Make torch.cuda.* take device objects; Update distributed docs (#10833)

ssnl · facebook-github-bot · commit 8e33451e2e98 · 2018-08-27T15:24:42.000-07:00
Summary: Commits: 1. Make `torch.cuda.*` take device objects 2. Update `torch.distributed` docs to emphasize calling `torch.cuda.set_device` before `init_process_group` Pull Request resolved: #10833 Differential Revision: D9514241 Pulled By: SsnL fbshipit-source-id: 2497464305fb1e63d6c495291a5744aaa7e2696e
diff --git a/docs/source/distributed.rst b/docs/source/distributed.rst
@@ -88,8 +88,8 @@ TCP initialization
 
 There are two ways to initialize using TCP, both requiring a network address
 reachable from all processes and a desired ``world_size``. The first way
-requires specifying an address that belongs to the rank 0 process. This first way of
-initialization requires that all processes have manually specified ranks.
+requires specifying an address that belongs to the rank 0 process.

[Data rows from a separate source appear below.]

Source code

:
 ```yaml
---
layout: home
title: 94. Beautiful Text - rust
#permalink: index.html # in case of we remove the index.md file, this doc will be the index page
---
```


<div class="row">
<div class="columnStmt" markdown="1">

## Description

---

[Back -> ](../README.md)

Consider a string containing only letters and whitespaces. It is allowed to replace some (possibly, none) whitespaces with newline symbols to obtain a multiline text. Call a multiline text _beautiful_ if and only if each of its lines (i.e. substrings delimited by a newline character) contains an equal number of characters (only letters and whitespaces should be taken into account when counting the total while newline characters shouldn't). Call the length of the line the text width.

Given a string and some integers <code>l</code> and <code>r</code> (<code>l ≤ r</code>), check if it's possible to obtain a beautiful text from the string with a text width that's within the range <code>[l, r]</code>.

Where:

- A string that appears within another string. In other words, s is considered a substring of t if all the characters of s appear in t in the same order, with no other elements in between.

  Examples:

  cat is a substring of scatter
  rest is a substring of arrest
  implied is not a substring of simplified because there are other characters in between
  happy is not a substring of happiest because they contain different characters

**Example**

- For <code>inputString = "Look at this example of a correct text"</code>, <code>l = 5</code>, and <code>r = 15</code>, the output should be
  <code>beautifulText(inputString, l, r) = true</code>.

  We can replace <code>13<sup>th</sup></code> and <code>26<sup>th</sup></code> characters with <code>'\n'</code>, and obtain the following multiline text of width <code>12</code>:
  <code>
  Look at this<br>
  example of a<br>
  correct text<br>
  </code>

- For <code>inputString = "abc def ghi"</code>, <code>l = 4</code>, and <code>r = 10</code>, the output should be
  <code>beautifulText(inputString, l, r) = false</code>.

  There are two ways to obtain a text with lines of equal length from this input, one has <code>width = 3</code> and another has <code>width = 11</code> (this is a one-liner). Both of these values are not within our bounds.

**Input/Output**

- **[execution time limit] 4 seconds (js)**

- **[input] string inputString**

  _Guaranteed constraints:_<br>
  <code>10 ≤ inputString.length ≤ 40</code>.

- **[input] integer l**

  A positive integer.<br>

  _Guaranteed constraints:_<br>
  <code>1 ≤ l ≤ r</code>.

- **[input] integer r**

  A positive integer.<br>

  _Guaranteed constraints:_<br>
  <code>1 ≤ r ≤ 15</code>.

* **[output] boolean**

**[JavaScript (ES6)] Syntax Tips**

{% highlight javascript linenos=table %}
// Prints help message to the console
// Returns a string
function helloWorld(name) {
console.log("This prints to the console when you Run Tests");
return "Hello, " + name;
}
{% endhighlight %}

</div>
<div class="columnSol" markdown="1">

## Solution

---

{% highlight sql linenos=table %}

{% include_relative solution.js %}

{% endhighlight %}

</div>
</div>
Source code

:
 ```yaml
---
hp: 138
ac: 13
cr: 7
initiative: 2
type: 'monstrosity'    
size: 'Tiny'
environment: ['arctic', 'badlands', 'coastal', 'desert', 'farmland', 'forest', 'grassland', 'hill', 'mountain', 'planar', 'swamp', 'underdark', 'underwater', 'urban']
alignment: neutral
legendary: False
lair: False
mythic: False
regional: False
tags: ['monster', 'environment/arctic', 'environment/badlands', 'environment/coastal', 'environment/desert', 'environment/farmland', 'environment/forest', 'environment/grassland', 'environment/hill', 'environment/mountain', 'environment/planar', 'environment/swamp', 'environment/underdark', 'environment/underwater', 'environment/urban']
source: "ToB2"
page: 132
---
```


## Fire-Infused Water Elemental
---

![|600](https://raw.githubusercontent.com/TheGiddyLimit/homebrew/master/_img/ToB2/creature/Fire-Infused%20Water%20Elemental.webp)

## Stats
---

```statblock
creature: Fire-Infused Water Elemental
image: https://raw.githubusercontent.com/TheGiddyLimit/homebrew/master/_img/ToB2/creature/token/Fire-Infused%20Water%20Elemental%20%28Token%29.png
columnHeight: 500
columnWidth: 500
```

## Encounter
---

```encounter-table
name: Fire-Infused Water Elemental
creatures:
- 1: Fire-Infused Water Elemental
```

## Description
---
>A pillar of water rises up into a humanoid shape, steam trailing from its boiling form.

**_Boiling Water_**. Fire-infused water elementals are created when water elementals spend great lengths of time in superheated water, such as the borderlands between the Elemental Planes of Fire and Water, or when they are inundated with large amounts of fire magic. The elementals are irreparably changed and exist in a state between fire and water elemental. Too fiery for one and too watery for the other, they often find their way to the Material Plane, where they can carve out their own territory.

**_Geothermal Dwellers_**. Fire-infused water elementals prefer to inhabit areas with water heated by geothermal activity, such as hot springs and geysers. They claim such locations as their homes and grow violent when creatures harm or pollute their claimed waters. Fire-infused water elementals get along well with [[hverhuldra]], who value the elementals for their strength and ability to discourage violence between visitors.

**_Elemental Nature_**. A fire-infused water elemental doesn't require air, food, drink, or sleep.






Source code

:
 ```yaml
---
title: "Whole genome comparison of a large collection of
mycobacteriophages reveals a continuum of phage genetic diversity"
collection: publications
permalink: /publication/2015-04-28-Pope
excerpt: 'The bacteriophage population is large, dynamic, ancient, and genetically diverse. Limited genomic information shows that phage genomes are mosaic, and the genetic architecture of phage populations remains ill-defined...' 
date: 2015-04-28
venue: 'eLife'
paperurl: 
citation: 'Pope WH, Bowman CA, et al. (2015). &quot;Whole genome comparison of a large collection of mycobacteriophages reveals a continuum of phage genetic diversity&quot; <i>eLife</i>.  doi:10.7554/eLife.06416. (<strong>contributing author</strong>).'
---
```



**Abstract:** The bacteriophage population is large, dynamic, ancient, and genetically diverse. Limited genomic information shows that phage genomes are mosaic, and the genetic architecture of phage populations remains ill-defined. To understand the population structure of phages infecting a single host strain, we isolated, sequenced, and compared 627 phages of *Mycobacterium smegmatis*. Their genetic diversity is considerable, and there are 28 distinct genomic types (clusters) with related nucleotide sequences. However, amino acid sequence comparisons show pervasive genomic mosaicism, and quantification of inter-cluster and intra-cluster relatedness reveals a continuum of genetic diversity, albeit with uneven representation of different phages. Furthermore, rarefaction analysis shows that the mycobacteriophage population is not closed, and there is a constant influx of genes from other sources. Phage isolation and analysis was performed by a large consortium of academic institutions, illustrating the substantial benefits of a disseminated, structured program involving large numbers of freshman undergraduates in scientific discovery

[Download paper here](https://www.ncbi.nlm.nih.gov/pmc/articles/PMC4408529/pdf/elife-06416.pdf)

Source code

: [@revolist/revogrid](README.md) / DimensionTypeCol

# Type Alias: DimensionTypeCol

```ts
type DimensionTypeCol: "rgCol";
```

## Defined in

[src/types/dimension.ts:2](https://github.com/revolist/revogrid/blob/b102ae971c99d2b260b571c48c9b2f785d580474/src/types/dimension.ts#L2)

This
+initialization method requires that all processes have manually specified ranks.
 
 Alternatively, the address has to be a valid IP multicast address, in which case
 ranks can be assigned automatically. Multicast initialization also supports
@@ -101,10 +101,10 @@ jobs, as long as they use different group names.
     import torch.distributed as dist
 
     # Use address of one of the machines
-    dist.init_process_group(init_method='tcp://10.1.1.20:23456', rank=args.rank, world_size=4)
+    dist.init_process_group(backend, init_method='tcp://10.1.1.20:23456', rank=args.rank, world_size=4)
 
     # or a multicast address - rank will be assigned automatically if unspecified
-    dist.init_process_group(init_method='tcp://[ff15:1e18:5d4c:4cf0:d02d:b659:53ba:b0a7]:23456',
+    dist.init_process_group(backend, init_method='tcp://[ff15:1e18:5d4c:4cf0:d02d:b659:53ba:b0a7]:23456',
                             world_size=4)
 
 Shared file-system initialization
@@ -126,8 +126,8 @@ multiple jobs, as long as they use different group names.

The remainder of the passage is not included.